I gave MS Bing the following prompt:

“Write me interrupt handlers to interface with a quadrature encoder. I’m using the STM32L432KC, what pins should I connect the encoder to in order to allow it to easily trigger the interrupts?”

And it produced the following code:


// --- Initialization ---
void Encoder_Init(void) {
    // Enable GPIOA and TIM2 clocks
    RCC->AHB2ENR |= RCC_AHB2ENR_GPIOAEN;
    RCC->APB1ENR1 |= RCC_APB1ENR1_TIM2EN;

    // Configure PA0, PA1 as AF1 (TIM2_CH1, TIM2_CH2)
    GPIOA->MODER &= ~((3 << (0*2)) | (3 << (1*2))); // clear mode
    GPIOA->MODER |=  (2 << (0*2)) | (2 << (1*2));   // AF mode
    GPIOA->AFR[0] |= (1 << (0*4)) | (1 << (1*4));   // AF1

    // Configure TIM2 in encoder mode
    TIM2->SMCR = TIM_SMCR_SMS_0 | TIM_SMCR_SMS_1;   // Encoder mode 3 (count on both TI1 and TI2)
    TIM2->CCMR1 = (1 << 0) | (1 << 8);              // CC1S=01, CC2S=01 (inputs)
    TIM2->CCER = 0;                                 // Rising edge polarity
    TIM2->ARR = 0xFFFFFFFF;                         // Max count
    TIM2->CNT = 0;                                  // Reset counter

    // Enable update interrupt
    TIM2->DIER |= TIM_DIER_UIE;
    NVIC_EnableIRQ(TIM2_IRQn);

    // Start timer
    TIM2->CR1 |= TIM_CR1_CEN;
}

// --- Interrupt Handler ---
void TIM2_IRQHandler(void) {
    if (TIM2->SR & TIM_SR_UIF) {   // Update interrupt flag
        TIM2->SR &= ~TIM_SR_UIF;   // Clear flag
        // Handle overflow/underflow here
    }
}

#define ENCODER_CPR   (PPR * 4)    // Example: 1024 PPR encoder, x4 decoding

volatile int32_t last_count = 0;
volatile float rps = 0.0f;

void SysTick_Handler(void) {
    int32_t current = TIM2->CNT;
    int32_t delta = current - last_count;
    last_count = current;

    // Handle wraparound (TIM2 is 32-bit, so usually not needed unless very long intervals)
    // delta is signed, so negative means reverse rotation

    float revolutions = (float)delta / ENCODER_CPR;
    rps = revolutions / (SAMPLE_PERIOD/1000);
}

Which is different from any approach I have seen my peers pursue in the lab. Bing claims that this makes use on built in hardware encoder handling that is more efficient than counting interrupts.

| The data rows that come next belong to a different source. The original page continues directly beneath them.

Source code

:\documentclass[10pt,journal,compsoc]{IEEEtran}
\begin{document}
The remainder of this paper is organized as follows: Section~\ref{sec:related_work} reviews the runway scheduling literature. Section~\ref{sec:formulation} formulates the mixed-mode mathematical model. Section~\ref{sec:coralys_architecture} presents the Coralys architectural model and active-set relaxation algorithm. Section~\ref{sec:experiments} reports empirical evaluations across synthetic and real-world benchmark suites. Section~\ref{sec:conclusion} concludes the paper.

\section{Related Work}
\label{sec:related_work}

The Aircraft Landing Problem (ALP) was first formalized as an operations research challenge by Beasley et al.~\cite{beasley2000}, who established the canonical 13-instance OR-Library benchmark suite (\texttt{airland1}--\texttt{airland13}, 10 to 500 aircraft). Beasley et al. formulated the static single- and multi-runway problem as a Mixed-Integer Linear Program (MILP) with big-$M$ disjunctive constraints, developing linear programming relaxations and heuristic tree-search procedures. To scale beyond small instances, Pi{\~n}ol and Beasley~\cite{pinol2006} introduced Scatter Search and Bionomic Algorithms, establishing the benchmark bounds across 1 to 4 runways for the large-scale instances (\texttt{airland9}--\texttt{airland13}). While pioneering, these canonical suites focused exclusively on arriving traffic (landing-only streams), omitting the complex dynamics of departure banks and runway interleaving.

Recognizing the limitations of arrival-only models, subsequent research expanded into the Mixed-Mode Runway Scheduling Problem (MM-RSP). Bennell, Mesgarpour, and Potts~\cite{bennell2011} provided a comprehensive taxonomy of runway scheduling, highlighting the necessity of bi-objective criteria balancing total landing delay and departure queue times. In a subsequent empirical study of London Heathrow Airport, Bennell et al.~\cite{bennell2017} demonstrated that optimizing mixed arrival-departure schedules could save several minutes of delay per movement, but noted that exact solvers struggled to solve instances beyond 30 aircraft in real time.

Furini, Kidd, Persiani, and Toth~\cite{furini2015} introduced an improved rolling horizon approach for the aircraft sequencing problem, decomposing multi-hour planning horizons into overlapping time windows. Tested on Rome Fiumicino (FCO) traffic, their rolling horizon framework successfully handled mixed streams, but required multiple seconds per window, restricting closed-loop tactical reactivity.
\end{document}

All I had to do was make minor edits and write a simple main function to begin testing this code. While this approach may have been viable, I could not get it to work and Bing was not helpful in debugging.

Overalll, my impression is that this tool is great for ideating general approaches, but the implementation of those approaches are better left to the engineer, since it is incredibly difficult to debug another “person’s” code that you had no part in writing.

I see myself using AI in the future only to give me ideas on how to go about solving a problem, not to try and solve the problem for me.